**Task to complete**
Which lines run from the line with "статус доступа к" through the line with "<details> <summary> ТЗ. Часть 2 </summary>" in the entries below? Print them exactly, both ends included, and nothing more.

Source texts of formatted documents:
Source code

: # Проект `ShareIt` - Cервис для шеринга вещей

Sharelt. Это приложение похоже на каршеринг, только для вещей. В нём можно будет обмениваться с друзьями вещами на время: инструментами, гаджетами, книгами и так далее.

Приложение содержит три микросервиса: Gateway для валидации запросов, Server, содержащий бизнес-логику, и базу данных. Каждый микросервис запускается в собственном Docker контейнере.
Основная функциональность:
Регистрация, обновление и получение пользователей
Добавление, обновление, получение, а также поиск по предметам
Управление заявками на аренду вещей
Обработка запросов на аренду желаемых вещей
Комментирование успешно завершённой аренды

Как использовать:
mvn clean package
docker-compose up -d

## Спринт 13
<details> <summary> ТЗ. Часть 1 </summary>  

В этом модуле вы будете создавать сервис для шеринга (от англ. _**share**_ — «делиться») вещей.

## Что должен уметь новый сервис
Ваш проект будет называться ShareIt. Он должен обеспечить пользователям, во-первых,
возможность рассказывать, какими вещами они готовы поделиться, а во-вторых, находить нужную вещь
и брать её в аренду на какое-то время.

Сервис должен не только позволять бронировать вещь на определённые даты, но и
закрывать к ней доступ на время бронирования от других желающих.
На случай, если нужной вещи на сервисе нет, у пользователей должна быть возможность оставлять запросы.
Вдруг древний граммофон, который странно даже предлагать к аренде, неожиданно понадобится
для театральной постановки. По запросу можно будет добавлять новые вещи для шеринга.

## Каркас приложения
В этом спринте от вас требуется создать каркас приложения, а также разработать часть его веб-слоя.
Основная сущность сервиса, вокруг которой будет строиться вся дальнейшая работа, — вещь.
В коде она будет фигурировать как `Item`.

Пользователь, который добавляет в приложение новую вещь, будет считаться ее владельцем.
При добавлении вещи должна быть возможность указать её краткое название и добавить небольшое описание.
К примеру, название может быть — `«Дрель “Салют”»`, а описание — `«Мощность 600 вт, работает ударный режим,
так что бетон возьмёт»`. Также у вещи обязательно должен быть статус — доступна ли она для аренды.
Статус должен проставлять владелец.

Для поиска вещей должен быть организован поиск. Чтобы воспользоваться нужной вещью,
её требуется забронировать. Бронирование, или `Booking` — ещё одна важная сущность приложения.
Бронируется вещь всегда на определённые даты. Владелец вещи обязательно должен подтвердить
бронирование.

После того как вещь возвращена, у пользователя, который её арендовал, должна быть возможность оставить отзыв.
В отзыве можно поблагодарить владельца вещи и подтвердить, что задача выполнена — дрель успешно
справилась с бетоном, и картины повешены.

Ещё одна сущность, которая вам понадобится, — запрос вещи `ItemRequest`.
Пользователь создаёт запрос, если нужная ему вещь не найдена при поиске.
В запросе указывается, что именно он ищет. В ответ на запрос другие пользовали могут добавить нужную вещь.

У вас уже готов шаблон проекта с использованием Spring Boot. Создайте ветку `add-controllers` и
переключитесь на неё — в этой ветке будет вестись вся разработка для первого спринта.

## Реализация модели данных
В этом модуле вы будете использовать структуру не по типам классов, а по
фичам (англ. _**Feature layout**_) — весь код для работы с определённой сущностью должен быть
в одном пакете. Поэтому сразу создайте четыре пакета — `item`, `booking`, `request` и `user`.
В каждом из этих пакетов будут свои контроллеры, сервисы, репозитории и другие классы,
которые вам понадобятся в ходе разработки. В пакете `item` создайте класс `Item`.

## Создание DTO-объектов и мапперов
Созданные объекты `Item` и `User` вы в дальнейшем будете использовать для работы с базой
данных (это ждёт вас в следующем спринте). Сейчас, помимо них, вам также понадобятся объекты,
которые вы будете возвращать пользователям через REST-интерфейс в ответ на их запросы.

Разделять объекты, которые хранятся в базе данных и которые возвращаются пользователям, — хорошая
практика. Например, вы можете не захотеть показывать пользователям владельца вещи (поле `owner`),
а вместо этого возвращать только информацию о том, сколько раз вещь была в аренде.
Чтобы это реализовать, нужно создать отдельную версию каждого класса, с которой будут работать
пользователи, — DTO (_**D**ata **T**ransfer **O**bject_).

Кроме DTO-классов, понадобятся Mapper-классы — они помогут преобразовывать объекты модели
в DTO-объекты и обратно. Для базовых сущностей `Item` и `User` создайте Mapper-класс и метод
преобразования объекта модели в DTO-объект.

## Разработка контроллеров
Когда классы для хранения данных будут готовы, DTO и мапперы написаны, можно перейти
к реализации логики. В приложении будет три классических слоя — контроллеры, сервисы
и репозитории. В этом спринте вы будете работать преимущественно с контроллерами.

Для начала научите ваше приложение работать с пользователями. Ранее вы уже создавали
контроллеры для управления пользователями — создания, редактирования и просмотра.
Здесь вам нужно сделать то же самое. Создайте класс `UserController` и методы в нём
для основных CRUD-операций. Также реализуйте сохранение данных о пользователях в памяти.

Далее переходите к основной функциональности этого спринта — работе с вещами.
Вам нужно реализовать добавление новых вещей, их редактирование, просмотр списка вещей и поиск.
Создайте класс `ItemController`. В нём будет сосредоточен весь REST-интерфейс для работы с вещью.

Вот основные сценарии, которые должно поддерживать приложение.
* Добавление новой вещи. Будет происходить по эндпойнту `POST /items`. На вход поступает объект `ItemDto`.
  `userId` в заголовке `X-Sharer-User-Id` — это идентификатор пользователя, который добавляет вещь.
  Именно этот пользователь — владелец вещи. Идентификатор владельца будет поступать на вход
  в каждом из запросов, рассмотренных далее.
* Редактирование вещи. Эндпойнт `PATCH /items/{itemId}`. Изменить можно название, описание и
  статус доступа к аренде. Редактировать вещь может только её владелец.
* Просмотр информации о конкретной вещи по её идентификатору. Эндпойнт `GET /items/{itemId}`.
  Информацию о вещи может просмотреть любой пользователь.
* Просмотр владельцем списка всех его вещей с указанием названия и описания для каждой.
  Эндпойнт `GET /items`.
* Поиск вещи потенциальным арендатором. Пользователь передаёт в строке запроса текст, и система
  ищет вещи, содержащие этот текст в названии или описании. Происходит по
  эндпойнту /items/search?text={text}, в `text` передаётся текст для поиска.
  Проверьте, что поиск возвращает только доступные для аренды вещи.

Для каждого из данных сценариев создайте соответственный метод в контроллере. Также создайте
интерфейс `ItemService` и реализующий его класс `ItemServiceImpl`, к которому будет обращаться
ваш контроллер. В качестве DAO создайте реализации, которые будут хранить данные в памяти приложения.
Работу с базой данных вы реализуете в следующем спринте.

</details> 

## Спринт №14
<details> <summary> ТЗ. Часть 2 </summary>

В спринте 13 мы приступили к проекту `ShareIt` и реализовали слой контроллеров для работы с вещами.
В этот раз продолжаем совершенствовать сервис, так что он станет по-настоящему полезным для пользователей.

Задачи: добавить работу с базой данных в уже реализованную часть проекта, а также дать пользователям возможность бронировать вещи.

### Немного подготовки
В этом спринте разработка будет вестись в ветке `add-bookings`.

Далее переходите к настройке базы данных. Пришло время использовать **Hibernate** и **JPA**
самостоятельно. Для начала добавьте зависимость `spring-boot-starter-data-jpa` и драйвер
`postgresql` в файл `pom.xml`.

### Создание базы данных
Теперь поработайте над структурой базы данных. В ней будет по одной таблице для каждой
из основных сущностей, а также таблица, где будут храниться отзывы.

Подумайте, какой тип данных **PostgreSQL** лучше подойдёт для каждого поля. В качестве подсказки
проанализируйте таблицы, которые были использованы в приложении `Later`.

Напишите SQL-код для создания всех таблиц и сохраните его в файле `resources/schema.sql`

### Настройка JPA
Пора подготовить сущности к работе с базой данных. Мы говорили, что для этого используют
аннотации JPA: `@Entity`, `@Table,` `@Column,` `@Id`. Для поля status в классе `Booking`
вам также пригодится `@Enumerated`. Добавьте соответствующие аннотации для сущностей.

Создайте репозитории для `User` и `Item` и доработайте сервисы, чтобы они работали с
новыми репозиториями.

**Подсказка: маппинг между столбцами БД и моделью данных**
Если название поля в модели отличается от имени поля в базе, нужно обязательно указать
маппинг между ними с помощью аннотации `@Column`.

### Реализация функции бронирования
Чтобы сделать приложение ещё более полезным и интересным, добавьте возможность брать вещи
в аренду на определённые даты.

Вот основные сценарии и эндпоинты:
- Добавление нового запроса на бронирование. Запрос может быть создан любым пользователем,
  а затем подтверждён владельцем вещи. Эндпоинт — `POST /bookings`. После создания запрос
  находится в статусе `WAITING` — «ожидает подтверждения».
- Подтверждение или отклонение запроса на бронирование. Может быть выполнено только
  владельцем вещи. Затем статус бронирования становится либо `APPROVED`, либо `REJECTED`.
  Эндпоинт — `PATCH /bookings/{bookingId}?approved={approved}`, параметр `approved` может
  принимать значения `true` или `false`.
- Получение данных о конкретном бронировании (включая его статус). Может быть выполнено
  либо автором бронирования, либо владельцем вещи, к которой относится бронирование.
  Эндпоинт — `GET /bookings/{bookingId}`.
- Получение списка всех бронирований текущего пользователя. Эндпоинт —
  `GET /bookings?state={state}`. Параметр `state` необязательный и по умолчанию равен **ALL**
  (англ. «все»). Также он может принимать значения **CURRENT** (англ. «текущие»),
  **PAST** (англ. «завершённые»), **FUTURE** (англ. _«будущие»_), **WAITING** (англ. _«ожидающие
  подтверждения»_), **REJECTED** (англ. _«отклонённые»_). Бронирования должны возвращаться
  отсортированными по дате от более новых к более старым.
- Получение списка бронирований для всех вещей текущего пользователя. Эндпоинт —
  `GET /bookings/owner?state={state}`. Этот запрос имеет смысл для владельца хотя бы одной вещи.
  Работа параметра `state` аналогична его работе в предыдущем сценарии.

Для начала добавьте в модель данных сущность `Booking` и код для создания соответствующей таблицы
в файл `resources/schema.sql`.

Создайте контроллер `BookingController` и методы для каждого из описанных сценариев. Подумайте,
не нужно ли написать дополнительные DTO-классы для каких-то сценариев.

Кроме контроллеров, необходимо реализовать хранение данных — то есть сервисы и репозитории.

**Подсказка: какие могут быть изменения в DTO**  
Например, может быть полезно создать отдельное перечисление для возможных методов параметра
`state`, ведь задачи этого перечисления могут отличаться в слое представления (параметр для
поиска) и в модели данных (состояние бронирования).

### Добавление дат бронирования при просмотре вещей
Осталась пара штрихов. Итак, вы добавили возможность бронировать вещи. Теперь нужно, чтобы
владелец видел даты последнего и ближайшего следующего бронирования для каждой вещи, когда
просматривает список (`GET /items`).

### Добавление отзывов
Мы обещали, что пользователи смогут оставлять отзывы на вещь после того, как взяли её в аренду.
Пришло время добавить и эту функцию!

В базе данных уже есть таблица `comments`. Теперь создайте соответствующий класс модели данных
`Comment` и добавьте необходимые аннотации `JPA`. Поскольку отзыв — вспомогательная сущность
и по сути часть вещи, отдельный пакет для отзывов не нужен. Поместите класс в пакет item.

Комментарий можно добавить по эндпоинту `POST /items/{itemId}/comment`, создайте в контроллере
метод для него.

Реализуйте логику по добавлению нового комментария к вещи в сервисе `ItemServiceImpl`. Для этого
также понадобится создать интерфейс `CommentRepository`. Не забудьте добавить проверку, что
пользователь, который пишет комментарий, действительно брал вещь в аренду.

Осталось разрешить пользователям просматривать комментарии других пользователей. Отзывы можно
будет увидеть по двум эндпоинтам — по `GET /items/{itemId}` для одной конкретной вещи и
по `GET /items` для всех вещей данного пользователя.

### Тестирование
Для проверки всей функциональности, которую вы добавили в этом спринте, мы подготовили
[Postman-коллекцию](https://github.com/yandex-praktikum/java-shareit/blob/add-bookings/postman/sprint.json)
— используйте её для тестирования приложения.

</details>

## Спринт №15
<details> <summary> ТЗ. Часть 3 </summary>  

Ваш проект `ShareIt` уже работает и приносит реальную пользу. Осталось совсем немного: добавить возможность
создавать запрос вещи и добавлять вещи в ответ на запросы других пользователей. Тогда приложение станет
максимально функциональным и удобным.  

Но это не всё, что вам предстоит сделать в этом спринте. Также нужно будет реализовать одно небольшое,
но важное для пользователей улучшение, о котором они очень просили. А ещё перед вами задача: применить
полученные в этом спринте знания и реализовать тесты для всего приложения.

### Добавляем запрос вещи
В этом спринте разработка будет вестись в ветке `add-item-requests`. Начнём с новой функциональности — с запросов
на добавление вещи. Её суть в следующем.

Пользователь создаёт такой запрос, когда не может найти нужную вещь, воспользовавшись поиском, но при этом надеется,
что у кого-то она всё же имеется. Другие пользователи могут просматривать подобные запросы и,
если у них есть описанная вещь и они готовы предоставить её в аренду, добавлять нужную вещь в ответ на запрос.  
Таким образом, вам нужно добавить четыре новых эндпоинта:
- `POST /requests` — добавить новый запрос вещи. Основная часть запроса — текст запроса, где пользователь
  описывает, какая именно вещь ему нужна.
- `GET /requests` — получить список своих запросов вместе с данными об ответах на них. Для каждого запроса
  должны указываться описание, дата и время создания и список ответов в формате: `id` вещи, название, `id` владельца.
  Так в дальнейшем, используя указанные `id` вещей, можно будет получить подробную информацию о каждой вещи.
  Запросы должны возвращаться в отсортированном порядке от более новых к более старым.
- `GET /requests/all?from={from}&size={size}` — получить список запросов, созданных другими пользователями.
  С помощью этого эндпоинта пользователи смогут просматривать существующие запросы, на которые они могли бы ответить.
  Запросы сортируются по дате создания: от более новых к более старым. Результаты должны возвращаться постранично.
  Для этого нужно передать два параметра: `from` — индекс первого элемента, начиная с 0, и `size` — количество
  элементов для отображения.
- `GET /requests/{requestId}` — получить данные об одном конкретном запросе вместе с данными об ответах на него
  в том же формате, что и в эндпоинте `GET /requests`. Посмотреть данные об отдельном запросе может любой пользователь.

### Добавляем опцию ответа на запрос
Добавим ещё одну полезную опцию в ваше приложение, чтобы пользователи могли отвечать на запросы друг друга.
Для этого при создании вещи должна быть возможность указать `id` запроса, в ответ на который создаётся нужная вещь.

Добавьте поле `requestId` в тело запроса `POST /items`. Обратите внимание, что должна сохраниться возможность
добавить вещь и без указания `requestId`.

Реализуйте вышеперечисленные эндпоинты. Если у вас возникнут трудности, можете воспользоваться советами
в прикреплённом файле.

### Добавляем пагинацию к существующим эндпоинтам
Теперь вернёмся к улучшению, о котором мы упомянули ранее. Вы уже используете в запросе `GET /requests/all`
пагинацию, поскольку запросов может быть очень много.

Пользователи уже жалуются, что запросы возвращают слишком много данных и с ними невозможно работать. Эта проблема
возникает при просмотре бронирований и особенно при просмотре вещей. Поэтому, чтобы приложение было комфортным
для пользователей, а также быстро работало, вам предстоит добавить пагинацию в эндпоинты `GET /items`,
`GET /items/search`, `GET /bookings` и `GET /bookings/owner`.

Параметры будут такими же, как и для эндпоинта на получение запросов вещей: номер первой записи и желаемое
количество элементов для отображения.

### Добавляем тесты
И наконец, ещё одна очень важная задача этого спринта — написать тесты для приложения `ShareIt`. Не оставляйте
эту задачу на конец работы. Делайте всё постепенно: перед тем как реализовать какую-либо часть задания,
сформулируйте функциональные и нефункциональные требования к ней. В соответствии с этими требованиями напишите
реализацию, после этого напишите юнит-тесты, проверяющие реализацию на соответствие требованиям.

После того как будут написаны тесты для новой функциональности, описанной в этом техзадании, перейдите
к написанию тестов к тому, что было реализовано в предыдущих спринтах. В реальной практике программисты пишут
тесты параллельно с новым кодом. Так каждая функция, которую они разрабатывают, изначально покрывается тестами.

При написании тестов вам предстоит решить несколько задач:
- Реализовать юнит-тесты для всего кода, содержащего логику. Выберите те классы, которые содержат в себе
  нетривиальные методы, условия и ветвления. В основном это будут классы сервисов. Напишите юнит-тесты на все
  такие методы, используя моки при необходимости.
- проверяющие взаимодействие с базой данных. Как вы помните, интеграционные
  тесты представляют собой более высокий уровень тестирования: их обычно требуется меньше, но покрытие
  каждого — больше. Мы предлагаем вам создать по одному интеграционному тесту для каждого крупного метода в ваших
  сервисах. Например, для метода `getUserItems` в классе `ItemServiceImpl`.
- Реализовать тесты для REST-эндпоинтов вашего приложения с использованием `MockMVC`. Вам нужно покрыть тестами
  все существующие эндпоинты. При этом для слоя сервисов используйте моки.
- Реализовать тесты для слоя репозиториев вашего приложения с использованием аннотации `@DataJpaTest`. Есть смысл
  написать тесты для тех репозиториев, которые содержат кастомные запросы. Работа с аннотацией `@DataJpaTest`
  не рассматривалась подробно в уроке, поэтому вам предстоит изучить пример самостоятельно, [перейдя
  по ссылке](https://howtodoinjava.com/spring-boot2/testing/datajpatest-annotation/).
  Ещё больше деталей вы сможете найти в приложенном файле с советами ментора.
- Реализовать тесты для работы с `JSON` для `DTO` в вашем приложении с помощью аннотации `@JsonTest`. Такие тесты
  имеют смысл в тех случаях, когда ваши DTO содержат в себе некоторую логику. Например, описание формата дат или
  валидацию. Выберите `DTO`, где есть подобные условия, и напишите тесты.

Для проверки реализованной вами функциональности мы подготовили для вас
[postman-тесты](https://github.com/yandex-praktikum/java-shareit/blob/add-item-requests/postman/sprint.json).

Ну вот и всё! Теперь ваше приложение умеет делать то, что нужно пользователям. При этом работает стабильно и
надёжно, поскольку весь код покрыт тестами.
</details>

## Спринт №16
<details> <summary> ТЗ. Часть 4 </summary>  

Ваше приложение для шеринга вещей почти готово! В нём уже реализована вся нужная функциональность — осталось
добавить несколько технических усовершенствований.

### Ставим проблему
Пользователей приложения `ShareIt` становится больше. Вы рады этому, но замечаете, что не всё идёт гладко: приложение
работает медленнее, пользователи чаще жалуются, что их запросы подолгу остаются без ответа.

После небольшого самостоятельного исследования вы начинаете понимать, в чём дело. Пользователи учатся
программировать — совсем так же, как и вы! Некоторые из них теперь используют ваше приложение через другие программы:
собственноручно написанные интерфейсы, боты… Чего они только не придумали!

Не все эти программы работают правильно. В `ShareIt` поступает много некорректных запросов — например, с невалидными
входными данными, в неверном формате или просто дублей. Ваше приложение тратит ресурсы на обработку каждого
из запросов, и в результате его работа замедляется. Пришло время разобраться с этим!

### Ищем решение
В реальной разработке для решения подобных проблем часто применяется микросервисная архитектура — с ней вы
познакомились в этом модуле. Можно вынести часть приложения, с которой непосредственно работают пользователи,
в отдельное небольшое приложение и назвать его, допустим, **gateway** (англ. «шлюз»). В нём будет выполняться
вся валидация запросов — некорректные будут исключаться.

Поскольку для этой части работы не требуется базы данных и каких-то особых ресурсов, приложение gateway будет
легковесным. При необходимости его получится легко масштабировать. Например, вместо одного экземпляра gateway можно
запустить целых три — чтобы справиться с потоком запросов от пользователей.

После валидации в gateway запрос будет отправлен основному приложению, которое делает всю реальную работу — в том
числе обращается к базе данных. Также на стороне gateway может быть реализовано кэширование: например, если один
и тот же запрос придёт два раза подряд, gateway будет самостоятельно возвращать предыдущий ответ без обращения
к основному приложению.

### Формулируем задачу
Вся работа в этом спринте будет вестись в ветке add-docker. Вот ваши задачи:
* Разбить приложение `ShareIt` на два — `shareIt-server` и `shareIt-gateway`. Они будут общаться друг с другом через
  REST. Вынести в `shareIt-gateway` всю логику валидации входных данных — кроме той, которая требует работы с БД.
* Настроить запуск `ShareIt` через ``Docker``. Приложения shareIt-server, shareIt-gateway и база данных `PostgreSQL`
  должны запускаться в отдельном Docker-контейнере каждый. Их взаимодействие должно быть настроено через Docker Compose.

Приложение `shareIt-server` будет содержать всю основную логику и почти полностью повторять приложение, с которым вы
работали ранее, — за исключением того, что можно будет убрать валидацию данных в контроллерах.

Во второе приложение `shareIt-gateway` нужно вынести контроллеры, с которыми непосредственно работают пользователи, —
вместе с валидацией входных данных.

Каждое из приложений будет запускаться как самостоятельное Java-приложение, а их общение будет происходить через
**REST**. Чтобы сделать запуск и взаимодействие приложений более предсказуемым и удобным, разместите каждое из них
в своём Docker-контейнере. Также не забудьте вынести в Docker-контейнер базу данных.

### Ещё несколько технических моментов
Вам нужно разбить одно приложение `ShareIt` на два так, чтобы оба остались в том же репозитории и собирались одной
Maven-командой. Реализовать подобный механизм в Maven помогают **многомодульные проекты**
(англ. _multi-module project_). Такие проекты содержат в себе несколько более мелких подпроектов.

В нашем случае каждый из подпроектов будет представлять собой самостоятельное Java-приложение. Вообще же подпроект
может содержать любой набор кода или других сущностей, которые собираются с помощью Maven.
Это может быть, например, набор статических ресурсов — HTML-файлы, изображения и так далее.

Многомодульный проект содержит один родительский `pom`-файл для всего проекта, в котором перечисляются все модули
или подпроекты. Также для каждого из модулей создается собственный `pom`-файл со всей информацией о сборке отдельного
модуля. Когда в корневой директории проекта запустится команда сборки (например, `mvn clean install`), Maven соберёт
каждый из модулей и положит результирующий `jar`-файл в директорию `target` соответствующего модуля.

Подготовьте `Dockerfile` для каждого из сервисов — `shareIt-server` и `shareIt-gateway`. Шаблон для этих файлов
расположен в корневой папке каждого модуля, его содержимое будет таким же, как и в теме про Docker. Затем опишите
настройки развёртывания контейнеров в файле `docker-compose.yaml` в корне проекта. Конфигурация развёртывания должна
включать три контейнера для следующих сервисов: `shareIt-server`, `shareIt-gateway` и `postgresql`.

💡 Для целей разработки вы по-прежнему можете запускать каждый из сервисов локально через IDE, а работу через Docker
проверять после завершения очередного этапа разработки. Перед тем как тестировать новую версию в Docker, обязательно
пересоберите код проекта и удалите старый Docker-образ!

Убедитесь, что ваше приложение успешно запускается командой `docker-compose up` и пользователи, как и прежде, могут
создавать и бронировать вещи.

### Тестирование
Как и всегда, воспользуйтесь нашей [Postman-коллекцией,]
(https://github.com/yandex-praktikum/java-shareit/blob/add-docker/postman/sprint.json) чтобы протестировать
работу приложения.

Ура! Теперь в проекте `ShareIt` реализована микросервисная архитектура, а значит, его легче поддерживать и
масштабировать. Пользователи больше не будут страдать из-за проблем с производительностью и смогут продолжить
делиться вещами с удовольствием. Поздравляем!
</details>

**Result of this exercise**
  статус доступа к аренде. Редактировать вещь может только её владелец.
* Просмотр информации о конкретной вещи по её идентификатору. Эндпойнт `GET /items/{itemId}`.
  Информацию о вещи может просмотреть любой пользователь.
* Просмотр владельцем списка всех его вещей с указанием названия и описания для каждой.
  Эндпойнт `GET /items`.
* Поиск вещи потенциальным арендатором. Пользователь передаёт в строке запроса текст, и система
  ищет вещи, содержащие этот текст в названии или описании. Происходит по
  эндпойнту /items/search?text={text}, в `text` передаётся текст для поиска.
  Проверьте, что поиск возвращает только доступные для аренды вещи.

Для каждого из данных сценариев создайте соответственный метод в контроллере. Также создайте
интерфейс `ItemService` и реализующий его класс `ItemServiceImpl`, к которому будет обращаться
ваш контроллер. В качестве DAO создайте реализации, которые будут хранить данные в памяти приложения.
Работу с базой данных вы реализуете в следующем спринте.

</details> 

## Спринт №14
<details> <summary> ТЗ. Часть 2 </summary>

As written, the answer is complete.